# Valentine's Day Confection



## Flare (Feb 7, 2019)

Who did you decide to give your Confection to?

I was deciding between Chrissy, Stitches, and Ketchup but in the end I decided to give it to Stitches.


----------



## Nougat (Feb 7, 2019)

I gave it to Filbert! I love Filbert


----------



## carackobama (Feb 7, 2019)

I have mine to Julian! Though it was a tough pick between him, Chrissy, Diana, Beau and Rosie, I love all my campers so much;; <3


----------



## Goldenlover23 (Feb 7, 2019)

*Special Friend*

I gave mine to Rosie since she's always been my favorite. In Game Cube I once got a Valentines Present from Bob. It was so sweet


----------



## That Marshal Fangirl (Feb 7, 2019)

Take one guess 

Lol but for real I loved this event because of how adorable it was. <3


----------



## Dracule (Feb 7, 2019)

ThatOneMarshalFangirl said:


> Take one guess
> 
> Lol but for real I loved this event because of how adorable it was. <3



I?ve loved this event too so far!
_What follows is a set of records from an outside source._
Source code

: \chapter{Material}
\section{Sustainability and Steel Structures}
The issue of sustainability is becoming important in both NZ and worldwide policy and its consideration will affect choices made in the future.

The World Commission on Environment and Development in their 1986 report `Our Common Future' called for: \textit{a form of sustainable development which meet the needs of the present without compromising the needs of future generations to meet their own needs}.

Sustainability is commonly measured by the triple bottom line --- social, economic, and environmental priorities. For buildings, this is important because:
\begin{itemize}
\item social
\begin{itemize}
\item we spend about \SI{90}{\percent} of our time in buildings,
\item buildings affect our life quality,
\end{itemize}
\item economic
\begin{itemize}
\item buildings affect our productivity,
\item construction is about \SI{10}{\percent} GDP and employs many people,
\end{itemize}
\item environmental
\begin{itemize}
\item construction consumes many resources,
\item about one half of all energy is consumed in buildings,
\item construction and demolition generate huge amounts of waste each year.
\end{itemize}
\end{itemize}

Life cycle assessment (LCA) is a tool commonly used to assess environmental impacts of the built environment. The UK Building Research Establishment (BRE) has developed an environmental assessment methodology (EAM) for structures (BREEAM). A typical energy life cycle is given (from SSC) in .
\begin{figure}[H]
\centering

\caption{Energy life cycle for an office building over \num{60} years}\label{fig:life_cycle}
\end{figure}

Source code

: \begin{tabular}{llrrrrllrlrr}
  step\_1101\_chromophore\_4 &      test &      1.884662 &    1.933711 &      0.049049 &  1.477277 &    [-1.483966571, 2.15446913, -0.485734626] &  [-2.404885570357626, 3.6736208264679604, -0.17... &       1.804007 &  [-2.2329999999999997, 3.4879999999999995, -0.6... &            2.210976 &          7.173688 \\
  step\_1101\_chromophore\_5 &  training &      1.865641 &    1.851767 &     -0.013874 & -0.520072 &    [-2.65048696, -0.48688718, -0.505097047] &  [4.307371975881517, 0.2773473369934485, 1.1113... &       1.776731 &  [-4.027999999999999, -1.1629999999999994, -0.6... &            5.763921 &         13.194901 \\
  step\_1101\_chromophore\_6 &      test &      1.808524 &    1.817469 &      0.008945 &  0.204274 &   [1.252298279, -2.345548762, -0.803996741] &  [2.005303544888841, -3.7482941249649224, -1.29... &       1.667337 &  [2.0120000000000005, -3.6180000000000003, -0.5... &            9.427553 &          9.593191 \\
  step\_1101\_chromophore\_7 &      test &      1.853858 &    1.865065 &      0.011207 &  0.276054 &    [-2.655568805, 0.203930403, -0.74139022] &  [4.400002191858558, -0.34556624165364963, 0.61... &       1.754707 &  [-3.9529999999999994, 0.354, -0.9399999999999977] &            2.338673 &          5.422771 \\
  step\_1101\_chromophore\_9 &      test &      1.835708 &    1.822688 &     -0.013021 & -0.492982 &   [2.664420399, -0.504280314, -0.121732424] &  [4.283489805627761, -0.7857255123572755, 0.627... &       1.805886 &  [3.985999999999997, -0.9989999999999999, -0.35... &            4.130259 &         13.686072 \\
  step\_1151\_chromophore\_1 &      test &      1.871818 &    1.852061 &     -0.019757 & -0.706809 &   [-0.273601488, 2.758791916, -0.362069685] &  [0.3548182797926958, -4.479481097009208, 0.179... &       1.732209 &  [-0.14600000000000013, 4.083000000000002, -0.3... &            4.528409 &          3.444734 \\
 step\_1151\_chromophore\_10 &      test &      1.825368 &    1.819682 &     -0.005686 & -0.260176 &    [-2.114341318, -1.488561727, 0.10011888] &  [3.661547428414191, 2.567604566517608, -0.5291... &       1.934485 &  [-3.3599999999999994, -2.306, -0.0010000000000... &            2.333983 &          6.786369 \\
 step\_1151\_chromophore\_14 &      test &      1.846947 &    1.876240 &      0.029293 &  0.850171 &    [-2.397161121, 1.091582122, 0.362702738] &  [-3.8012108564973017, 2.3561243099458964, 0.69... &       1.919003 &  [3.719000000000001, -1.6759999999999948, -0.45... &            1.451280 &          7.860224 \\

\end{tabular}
The items are adorable. C:

I decided to give my confection to Fauna, since she?s one of my favorites. I kind of wish I saw which color you?d get in return from the list though, because I wanted the yellow one. :T


----------



## ArtsyDreamer (Feb 7, 2019)

I gave mine to Punchy!  It was the cutest thing ever, I was squealing the whole time <3



Spoiler


----------



## auroral (Feb 9, 2019)

Without a second thought, I gave mine to Octavian! I was... almost crying it was so cute jfkldajkd I love my lil octo so much.


----------



## Angel-Rae (Feb 9, 2019)

Alice. Aussie koala love. ;D


----------



## Static_Luver (Feb 18, 2019)

I gave mine to Static


----------



## mogyay (Feb 19, 2019)

vesta! my number one, my soulmate, my life


----------



## Biyaya (Feb 19, 2019)

I gave Kiki mine, since she was my first favourite animal since the Gamecube. I was hard split between a few others though. I kind of hope they have something like this in the next Animal Crossing installment.


----------